Hematotoxicity and genotoxicity of mercuric chloride following subchronic exposure through drinking water in male rats.

Erythrocytes are a convenient model to understand the subsequent oxidative deterioration of biological macromolecules in metal toxicities. The present study examined the variation of hematoxic and genotoxic parameters following subchronic exposure of mercuric chloride via drinking water and their possible association with oxidative stress. Male rats were exposed to 50 ppm (HG1) and 100 ppm (HG2) of mercuric chloride daily for 90 days. A significant dose-dependent decrease was observed in red blood cell count, hemoglobin, hematocrit, and mean cell hemoglobin concentration in treated groups (HG1 and HG2) compared with controls. A significant dose-dependent increase was observed in lipid peroxidation; therefore, a significant variation was found in the antioxidant enzyme activities, such as superoxide dismutase, catalase, and glutathione peroxidase.
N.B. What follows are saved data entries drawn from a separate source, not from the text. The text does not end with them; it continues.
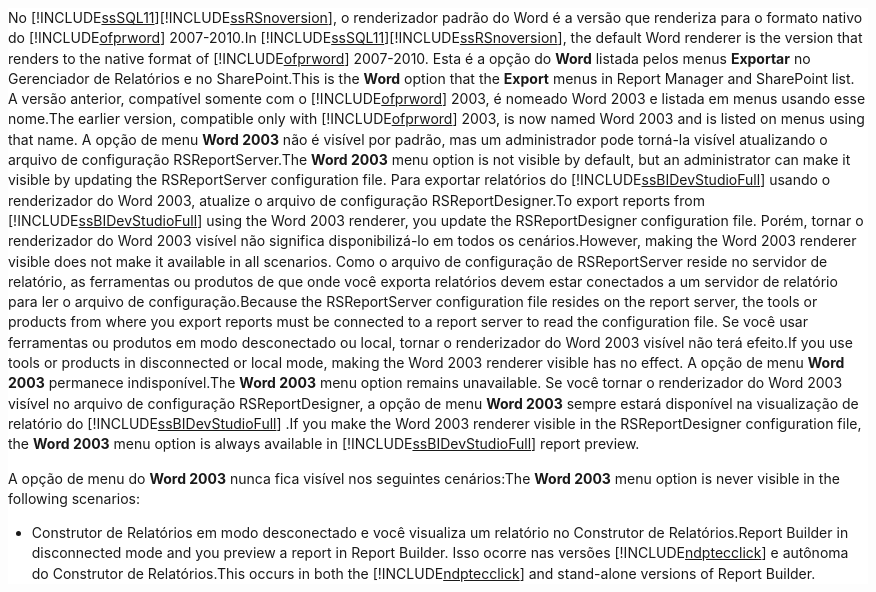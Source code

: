  <span data-ttu-id="57738-248">No [!INCLUDE[ssSQL11](../../includes/sssql11-md.md)][!INCLUDE[ssRSnoversion](../../includes/ssrsnoversion-md.md)], o renderizador padrão do Word é a versão que renderiza para o formato nativo do [!INCLUDE[ofprword](../../includes/ofprword-md.md)] 2007-2010.</span><span class="sxs-lookup"><span data-stu-id="57738-248">In [!INCLUDE[ssSQL11](../../includes/sssql11-md.md)][!INCLUDE[ssRSnoversion](../../includes/ssrsnoversion-md.md)], the default Word renderer is the version that renders to the native format of [!INCLUDE[ofprword](../../includes/ofprword-md.md)] 2007-2010.</span></span> <span data-ttu-id="57738-249">Esta é a opção do **Word** listada pelos menus **Exportar** no Gerenciador de Relatórios e no SharePoint.</span><span class="sxs-lookup"><span data-stu-id="57738-249">This is the **Word** option that the **Export** menus in Report Manager and SharePoint list.</span></span> <span data-ttu-id="57738-250">A versão anterior, compatível somente com o [!INCLUDE[ofprword](../../includes/ofprword-md.md)] 2003, é nomeado Word 2003 e listada em menus usando esse nome.</span><span class="sxs-lookup"><span data-stu-id="57738-250">The earlier version, compatible only with [!INCLUDE[ofprword](../../includes/ofprword-md.md)] 2003, is now named Word 2003 and is listed on menus using that name.</span></span> <span data-ttu-id="57738-251">A opção de menu **Word 2003** não é visível por padrão, mas um administrador pode torná-la visível atualizando o arquivo de configuração RSReportServer.</span><span class="sxs-lookup"><span data-stu-id="57738-251">The **Word 2003** menu option is not visible by default, but an administrator can make it visible by updating the RSReportServer configuration file.</span></span> <span data-ttu-id="57738-252">Para exportar relatórios do [!INCLUDE[ssBIDevStudioFull](../../includes/ssbidevstudiofull-md.md)] usando o renderizador do Word 2003, atualize o arquivo de configuração RSReportDesigner.</span><span class="sxs-lookup"><span data-stu-id="57738-252">To export reports from [!INCLUDE[ssBIDevStudioFull](../../includes/ssbidevstudiofull-md.md)] using the Word 2003 renderer, you update the RSReportDesigner configuration file.</span></span> <span data-ttu-id="57738-253">Porém, tornar o renderizador do Word 2003 visível não significa disponibilizá-lo em todos os cenários.</span><span class="sxs-lookup"><span data-stu-id="57738-253">However, making the Word 2003 renderer visible does not make it available in all scenarios.</span></span> <span data-ttu-id="57738-254">Como o arquivo de configuração de RSReportServer reside no servidor de relatório, as ferramentas ou produtos de que onde você exporta relatórios devem estar conectados a um servidor de relatório para ler o arquivo de configuração.</span><span class="sxs-lookup"><span data-stu-id="57738-254">Because the RSReportServer configuration file resides on the report server, the tools or products from where you export reports must be connected to a report server to read the configuration file.</span></span> <span data-ttu-id="57738-255">Se você usar ferramentas ou produtos em modo desconectado ou local, tornar o renderizador do Word 2003 visível não terá efeito.</span><span class="sxs-lookup"><span data-stu-id="57738-255">If you use tools or products in disconnected or local mode, making the Word 2003 renderer visible has no effect.</span></span> <span data-ttu-id="57738-256">A opção de menu **Word 2003** permanece indisponível.</span><span class="sxs-lookup"><span data-stu-id="57738-256">The **Word 2003** menu option remains unavailable.</span></span> <span data-ttu-id="57738-257">Se você tornar o renderizador do Word 2003 visível no arquivo de configuração RSReportDesigner, a opção de menu **Word 2003** sempre estará disponível na visualização de relatório do [!INCLUDE[ssBIDevStudioFull](../../includes/ssbidevstudiofull-md.md)] .</span><span class="sxs-lookup"><span data-stu-id="57738-257">If you make the Word 2003 renderer visible in the RSReportDesigner configuration file, the **Word 2003** menu option is always available in [!INCLUDE[ssBIDevStudioFull](../../includes/ssbidevstudiofull-md.md)] report preview.</span></span>  
  
 <span data-ttu-id="57738-258">A opção de menu do **Word 2003** nunca fica visível nos seguintes cenários:</span><span class="sxs-lookup"><span data-stu-id="57738-258">The **Word 2003** menu option is never visible in the following scenarios:</span></span>  
  
-   <span data-ttu-id="57738-259">Construtor de Relatórios em modo desconectado e você visualiza um relatório no Construtor de Relatórios.</span><span class="sxs-lookup"><span data-stu-id="57738-259">Report Builder in disconnected mode and you preview a report in Report Builder.</span></span> <span data-ttu-id="57738-260">Isso ocorre nas versões [!INCLUDE[ndptecclick](../../includes/ndptecclick-md.md)] e autônoma do Construtor de Relatórios.</span><span class="sxs-lookup"><span data-stu-id="57738-260">This occurs in both the [!INCLUDE[ndptecclick](../../includes/ndptecclick-md.md)] and stand-alone versions of Report Builder.</span></span>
Interestingly, mercuric chloride treatment showed a significant dose-dependent increase in frequency of total chromosomal aberration and in percentage of aberrant bone marrow metaphase of treated groups (p < 0.01). The oxidative stress induced by mercury treatment may be the major cause for chromosomal aberration as free radicals lead to DNA damage. These data will be useful in screening the antioxidant activities of natural products, which may be specific to the bone marrow tissue.